Mutsuz ev kadınları ve dolar
Geçtiğimiz hafta Asya seansında sert bir satışla beraber doların TL karşısında 4 seviyesini aşması ile Japon ev kadınlarının pozisyonları bir kez daha gündeme geldi.
TL faizlerinin getirisi daha yüksek olduğundan yenlerini bozarak TL pozisyonu alan bu yatırımcıların ana varsayımı TL’ye geçtikleri tarih ile yenlerini geri aldıkları tarihteki kurun çok fazla değişmeyeceği. Daha önce bu konuyu yine DÜNYA Gazetesi’nde gündeme getirmiştik. Grafikte söz konusu pozisyonların son durumu var. Beyaz renkle gördüğünüz uzun pozisyonların büyüklüğü; 391302 kontrat, sarı renk ise kısa pozisyonlar; 23685 kontrat. 2017 Ocak ayında 29.80 civarında olan TL/Yen paritesinin 26.60 seviyesine gerilemiş olması bu işlemin uzun tarafında bulunan yatırımcıların üzerinde baskı olduğunu düşünmemizi sağlıyor. Ve elbette parite ters yöne hareketini şiddetlendirdiğinde stopların çalıştığını görüyoruz. Bu nedenle uzun pozisyonlar daha makul seviyelere inene kadar habersiz ve sert hareketler görmeye devam edebiliriz. Öte yandan bizi de ilgilendiren bir diğer gelişme Libor oranlarında yaşanan yükseliş. Elbette her FED faiz artışı Libor’a yansımak zorunda ve bu gerçekleşiyor. Ancak dikkatli baktığımızda artışın çok daha yüksek olduğunu görüyoruz. Ve bu durum Libor-OIS spreadinde kendisini gösteriyor. Bu göstergenin teknik özelliklerinden bahsetmeyeceğim. Oranın yükselişinin altında birkaç gerekçe var. En önemlisi ABD vergi reformu ile yurtdışında yani Avrupa ve Asya bankalarında tutulan dolar bazında fonların artık ABD’ye geliyor olması. Bu ABD’li şirketlerin daha önce Avrupa ve Asya’da aldıkları şirket tahvillerini de sattıkları anlamına geliyor. Dolayısı ile yeni bir fonlama kaynağı bulmaya çalışan bankalar daha yüksek seviyelerden borçlanmaya çıkmış durumda. Ancak önemli bir rakipleri var. Vergi indirimi sonrası bütçe açığı büyüyen ABD devleti yani hazinesi. Hazine de önceki yıllara oranla daha fazla borçlanıyor yani dolar talep ediyor. Bu durumda maliyetler yükseliyor. Tek başına bu dinamik dolar fiyatını yükseltecek bir gelişme. Ancak swap piyasasında ve ratingi düşük şirket tahvillerinde benzer bir sıkışıklık görmüyoruz. Zira bu sıkışıklık 2008 krizinde olduğu gibi bir krizden ziyade yapısal değişimlerden kaynaklanıyor. Yani bankalar birbirine borç vermekten çekindiği veya şirketler yeterince kaynak bulamadığı için yükselen oranlardan daha farklı bir durumla karşı karşıyayız.

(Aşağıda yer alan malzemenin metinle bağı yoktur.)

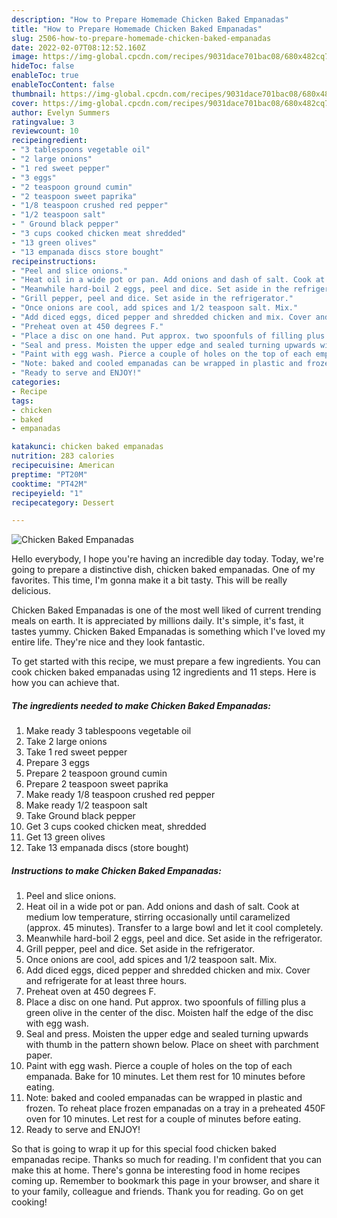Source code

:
 ```yaml
---
description: "How to Prepare Homemade Chicken Baked Empanadas"
title: "How to Prepare Homemade Chicken Baked Empanadas"
slug: 2506-how-to-prepare-homemade-chicken-baked-empanadas
date: 2022-02-07T08:12:52.160Z
image: https://img-global.cpcdn.com/recipes/9031dace701bac08/680x482cq70/chicken-baked-empanadas-recipe-main-photo.jpg
hideToc: false
enableToc: true
enableTocContent: false
thumbnail: https://img-global.cpcdn.com/recipes/9031dace701bac08/680x482cq70/chicken-baked-empanadas-recipe-main-photo.jpg
cover: https://img-global.cpcdn.com/recipes/9031dace701bac08/680x482cq70/chicken-baked-empanadas-recipe-main-photo.jpg
author: Evelyn Summers
ratingvalue: 3
reviewcount: 10
recipeingredient:
- "3 tablespoons vegetable oil"
- "2 large onions"
- "1 red sweet pepper"
- "3 eggs"
- "2 teaspoon ground cumin"
- "2 teaspoon sweet paprika"
- "1/8 teaspoon crushed red pepper"
- "1/2 teaspoon salt"
- " Ground black pepper"
- "3 cups cooked chicken meat shredded"
- "13 green olives"
- "13 empanada discs store bought"
recipeinstructions:
- "Peel and slice onions."
- "Heat oil in a wide pot or pan. Add onions and dash of salt. Cook at medium low temperature, stirring occasionally until caramelized (approx. 45 minutes). Transfer to a large bowl and let it cool completely."
- "Meanwhile hard-boil 2 eggs, peel and dice. Set aside in the refrigerator."
- "Grill pepper, peel and dice. Set aside in the refrigerator."
- "Once onions are cool, add spices and 1/2 teaspoon salt. Mix."
- "Add diced eggs, diced pepper and shredded chicken and mix. Cover and refrigerate for at least three hours."
- "Preheat oven at 450 degrees F."
- "Place a disc on one hand. Put approx. two spoonfuls of filling plus a green olive in the center of the disc. Moisten half the edge of the disc with egg wash."
- "Seal and press. Moisten the upper edge and sealed turning upwards with thumb in the pattern shown below. Place on sheet with parchment paper."
- "Paint with egg wash. Pierce a couple of holes on the top of each empanada. Bake for 10 minutes. Let them rest for 10 minutes before eating."
- "Note: baked and cooled empanadas can be wrapped in plastic and frozen. To reheat place frozen empanadas on a tray in a preheated 450F oven for 10 minutes. Let rest for a couple of minutes before eating."
- "Ready to serve and ENJOY!"
categories:
- Recipe
tags:
- chicken
- baked
- empanadas

katakunci: chicken baked empanadas 
nutrition: 283 calories
recipecuisine: American
preptime: "PT20M"
cooktime: "PT42M"
recipeyield: "1"
recipecategory: Dessert

---
```



![Chicken Baked Empanadas](https://img-global.cpcdn.com/recipes/9031dace701bac08/680x482cq70/chicken-baked-empanadas-recipe-main-photo.jpg)

Hello everybody, I hope you're having an incredible day today. Today, we're going to prepare a distinctive dish, chicken baked empanadas. One of my favorites. This time, I'm gonna make it a bit tasty. This will be really delicious.



Chicken Baked Empanadas is one of the most well liked of current trending meals on earth. It is appreciated by millions daily. It's simple, it's fast, it tastes yummy. Chicken Baked Empanadas is something which I've loved my entire life. They're nice and they look fantastic.


To get started with this recipe, we must prepare a few ingredients. You can cook chicken baked empanadas using 12 ingredients and 11 steps. Here is how you can achieve that.

<!--inarticleads1-->

##### The ingredients needed to make Chicken Baked Empanadas:

1. Make ready 3 tablespoons vegetable oil
1. Take 2 large onions
1. Take 1 red sweet pepper
1. Prepare 3 eggs
1. Prepare 2 teaspoon ground cumin
1. Prepare 2 teaspoon sweet paprika
1. Make ready 1/8 teaspoon crushed red pepper
1. Make ready 1/2 teaspoon salt
1. Take  Ground black pepper
1. Get 3 cups cooked chicken meat, shredded
1. Get 13 green olives
1. Take 13 empanada discs (store bought)




<!--inarticleads2-->

##### Instructions to make Chicken Baked Empanadas:

1. Peel and slice onions.
1. Heat oil in a wide pot or pan. Add onions and dash of salt. Cook at medium low temperature, stirring occasionally until caramelized (approx. 45 minutes). Transfer to a large bowl and let it cool completely.
1. Meanwhile hard-boil 2 eggs, peel and dice. Set aside in the refrigerator.
1. Grill pepper, peel and dice. Set aside in the refrigerator.
1. Once onions are cool, add spices and 1/2 teaspoon salt. Mix.
1. Add diced eggs, diced pepper and shredded chicken and mix. Cover and refrigerate for at least three hours.
1. Preheat oven at 450 degrees F.
1. Place a disc on one hand. Put approx. two spoonfuls of filling plus a green olive in the center of the disc. Moisten half the edge of the disc with egg wash.
1. Seal and press. Moisten the upper edge and sealed turning upwards with thumb in the pattern shown below. Place on sheet with parchment paper.
1. Paint with egg wash. Pierce a couple of holes on the top of each empanada. Bake for 10 minutes. Let them rest for 10 minutes before eating.
1. Note: baked and cooled empanadas can be wrapped in plastic and frozen. To reheat place frozen empanadas on a tray in a preheated 450F oven for 10 minutes. Let rest for a couple of minutes before eating.
1. Ready to serve and ENJOY!



So that is going to wrap it up for this special food chicken baked empanadas recipe. Thanks so much for reading. I'm confident that you can make this at home. There's gonna be interesting food in home recipes coming up. Remember to bookmark this page in your browser, and share it to your family, colleague and friends. Thank you for reading. Go on get cooking!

Enflasyonun hızlanacağı ve FED’in de buna tepki vereceği bir ortamda Dolardaki yükselişin devamı beklenebilir. Konu yönü tespit etmekten ziyade gerek Libor gerekse dolarda kendimizi korumak için pek çok ürün olmasına rağmen neden riski taşımakta ısrar ettiğimiz olmalı.